Monday, December 28, 2009

Demand letters make for strange bedfellows...

Boing Boing is a popular group blog that often rails against copyright owners, accusing them (and specifically the RIAA and its members) of alleged misdeeds including "extort[ion]," "declar[ing] war on blind and disabled people," and launching "anti-fan lawsuits."

Mitchell Silberberg & Knupp is a prominent Los Angeles law firm that has represented the major record labels in many of the most important anti-piracy cases of the past decade: Napster, Aimster, Grokster, and the lawsuits against individual peer-to-peer users, among others.
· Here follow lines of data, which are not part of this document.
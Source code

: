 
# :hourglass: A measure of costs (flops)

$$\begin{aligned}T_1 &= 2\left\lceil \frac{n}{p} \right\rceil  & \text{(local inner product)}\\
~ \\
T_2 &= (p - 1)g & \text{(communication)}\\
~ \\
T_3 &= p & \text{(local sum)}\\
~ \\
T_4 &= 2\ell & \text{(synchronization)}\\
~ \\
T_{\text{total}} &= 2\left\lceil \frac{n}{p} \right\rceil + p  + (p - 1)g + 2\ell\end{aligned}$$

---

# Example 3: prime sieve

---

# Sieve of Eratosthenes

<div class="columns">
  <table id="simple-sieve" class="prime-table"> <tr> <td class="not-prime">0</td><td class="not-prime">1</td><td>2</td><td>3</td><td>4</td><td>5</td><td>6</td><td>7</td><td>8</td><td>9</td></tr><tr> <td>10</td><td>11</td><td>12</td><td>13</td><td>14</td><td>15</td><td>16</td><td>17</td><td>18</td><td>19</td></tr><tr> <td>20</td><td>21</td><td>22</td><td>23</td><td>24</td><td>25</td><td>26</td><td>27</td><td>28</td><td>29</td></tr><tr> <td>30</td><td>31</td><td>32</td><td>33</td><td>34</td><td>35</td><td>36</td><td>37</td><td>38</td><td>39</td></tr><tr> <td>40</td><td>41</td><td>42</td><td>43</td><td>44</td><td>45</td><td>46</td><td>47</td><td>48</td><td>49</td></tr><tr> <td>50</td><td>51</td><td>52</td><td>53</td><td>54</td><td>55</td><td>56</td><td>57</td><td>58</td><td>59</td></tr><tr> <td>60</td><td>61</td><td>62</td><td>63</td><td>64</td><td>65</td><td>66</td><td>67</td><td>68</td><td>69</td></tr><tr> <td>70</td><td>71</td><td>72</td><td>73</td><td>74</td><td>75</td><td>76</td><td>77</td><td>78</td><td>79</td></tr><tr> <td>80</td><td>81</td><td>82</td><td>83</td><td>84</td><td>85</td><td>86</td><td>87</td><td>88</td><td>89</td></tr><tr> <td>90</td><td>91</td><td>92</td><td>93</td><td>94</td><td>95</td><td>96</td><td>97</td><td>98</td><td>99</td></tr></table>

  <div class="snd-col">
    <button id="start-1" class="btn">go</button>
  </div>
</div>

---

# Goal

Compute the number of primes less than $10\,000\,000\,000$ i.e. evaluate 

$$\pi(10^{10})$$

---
So whom did Boing Boing turn to when it recently received a demand letter from Demi Moore's lawyer over a Boing Boing post discussing allegations that W magazine had photoshopped Moore's hip? You guessed it.


  1. I did like their reply to Moore, who's complaint seems ludicrous. Do any of these complaints proceed past the initial stages, or is this simply lawyers getting rich on legal fees for cases they know have no chance in court? Moore is most definitely an all-purpose public figure, so she would have to provide a pretty concrete link that this story actually had an effect on her career.

  2. "Do any of these complaints proceed past the initial stages[?]" Sometimes, but certainly not always. Here, I have a very hard time believing that Moore (or anyone else) would really sue over an allegation that a small portion of her hip was photoshopped. De minimis non curat lex...

  3. This is just like your LA Times post. Where's the controversy here? Lawyers aren't responsible for the moral choices or repugnancy of their clients - that's why rapists get defense attorneys.

    And lo and behold, BB does not in any of the posts you linked to criticize the law firms involved; only the clients; and the clients are the ones responsible for choosing who and how to sue.

    Apparently, MS&K is a really good intellectual property firm, why wouldn't BoingBoing hire them? It's the clients they disagree with, though a reader wouldn't know it from your post...

  4. @Anonymous:

    Critics of the individual p2p lawsuits, including Boing Boing, have harshly criticized not just the labels, but their lawyers as well. For example, one of the posts I linked to features Boing Boing directly commenting on the labels' litigation tactics:

    "shaving costs by running a sloppy boiler-room operation that used cheap telephone thugs and flimsy, badly assembled evidence evidence to extort a few thousand bucks from each of the victims"

    The people allegedly committing these misdeeds were indeed the labels' lawyers (some at MSK) or those supervised by the lawyers.

    Boing Boing has every right to hire MSK or whomever they want. But it's fair to point out the irony of them hiring a firm whose very tactics they have criticized, especially with silly, overheated rhetoric.

  5. Good morning, Ben

    Cease and desist letters are a necessary part of the "process" of curtailing digital piracy these days. How else would one lay out the facts of a potential case in advance and hope both parties would see the equity (and logic) of an amicable settlement over a prolonged litigation?

    Imageline has joined the new Copyrights: Code (Red) anti-piracy and consumer awareness campaign and will issue hundreds of such C&D letters through our attorneys beginning in Janaury. Our industry (graphic arts content) routinely sees digital piracy rates in the mid to high 90s these days. Unconscionable in my view.

    I happen to view copyright law, and lawyers, much the same as I view medical malpractice or personal injury professionals. I believe you either fight for the rights of copyight holders (the "victims", or those who have been harmed or injured) under our current laws or you try to find factual, logical and/or legal loopholes in the cases brought against your client for either an early dismissal or an award of minimal damages at trial.

    Doing both presents a firm conflict of interests in my opinion, but that is really up to the law firm and their clients to decide, not we in the "lay" public.

    Imageline, Inc.

  6. I wonder how big of a slice of humble pie BoingBoing had to eat before signing the retainer? Nothing tickles me more than listening to people rail against attorneys...until they need the services of one.


Comments here are moderated. I appreciate substantive comments, whether or not they agree with what I've written. Stay on topic, and be civil. Comments that contain name-calling, personal attacks, or the like will be rejected. If you want to rant about how evil the RIAA and MPAA are, and how entertainment companies' employees and attorneys are bad people, there are plenty of other places for you to go.